Vitamin D levels in people with irritable bowel syndrome

IBS patients may benefit from screening for vitamin D insufficiency and possible supplementation

Irritable bowel syndrome (IBS) affects between 10 and 15% of the population worldwide. IBS is a chronic disorder that affects the large intestine and causes an array of digestive symptoms, including constipation, diarrhoea, gas, bloating, and abdominal cramping.

Its causes are poorly understood, but the intestinal microbiota is thought to play a role. Conventional treatment for IBS focuses on symptom management. Success is limited, and this approach may not be effective for long-term management of the condition.

A number of studies have pointed to probiotics as a possible treatment for the underlying causes of IBS. In addition, vitamin D deficiency has been connected to the pathophysiology of other gastrointestinal diseases, including inflammatory bowel disease and colon cancer. Until recently, no trials had studied the link between vitamin D levels and IBS.

A 2015 randomised, double-blind, placebo-controlled pilot trial sought to clarify that link. The study included 51 participants with IBS, who were assigned to one of three groups: placebo, vitamin D (3000IU) or vitamin D (3000IU) plus probiotics (2.5×1010 of a combination of Lactobacillus acidophilus, Bifidobacterium bifidum and Bifidobacterium animalis). The intervention lasted 12 weeks.

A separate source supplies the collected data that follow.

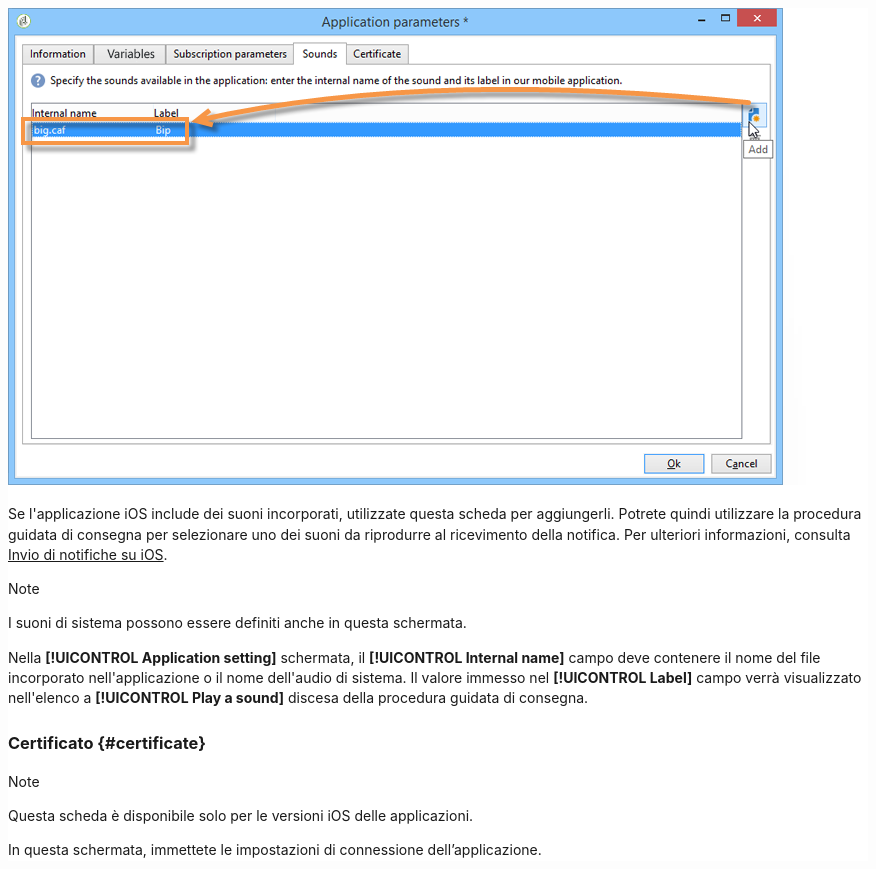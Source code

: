 ![](assets/nmac_service_6.png)

Se l&#39;applicazione iOS include dei suoni incorporati, utilizzate questa scheda per aggiungerli. Potrete quindi utilizzare la procedura guidata di consegna per selezionare uno dei suoni da riprodurre al ricevimento della notifica. Per ulteriori informazioni, consulta [Invio di notifiche su iOS](../../delivery/using/creating-notifications.md#sending-notifications-on-ios).

>[!NOTE]
>
>I suoni di sistema possono essere definiti anche in questa schermata.

Nella **[!UICONTROL Application setting]** schermata, il **[!UICONTROL Internal name]** campo deve contenere il nome del file incorporato nell&#39;applicazione o il nome dell&#39;audio di sistema. Il valore immesso nel **[!UICONTROL Label]** campo verrà visualizzato nell&#39;elenco a **[!UICONTROL Play a sound]** discesa della procedura guidata di consegna.

### Certificato {#certificate}

>[!NOTE]
>
>Questa scheda è disponibile solo per le versioni iOS delle applicazioni.

In questa schermata, immettete le impostazioni di connessione dell’applicazione.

Although the interventions did not significantly improve participants’ symptoms in this trial, the study did provide useful information for those suffering from IBS or practitioners treating people with IBS. At baseline, the majority of participants had low/deficient levels of vitamin D, suggesting that vitamin D deficiency is a serious concern in IBS.

In addition, those with low vitamin D levels had lower quality of life scores than their counterparts who had adequate levels (p<0.05). Thus, bringing vitamin D levels into balance may improve symptoms associated with this condition.

The study’s authors conclude that IBS patients may benefit from screening for vitamin D insufficiency and possible supplementation, but note that larger trials are needed to verify these findings.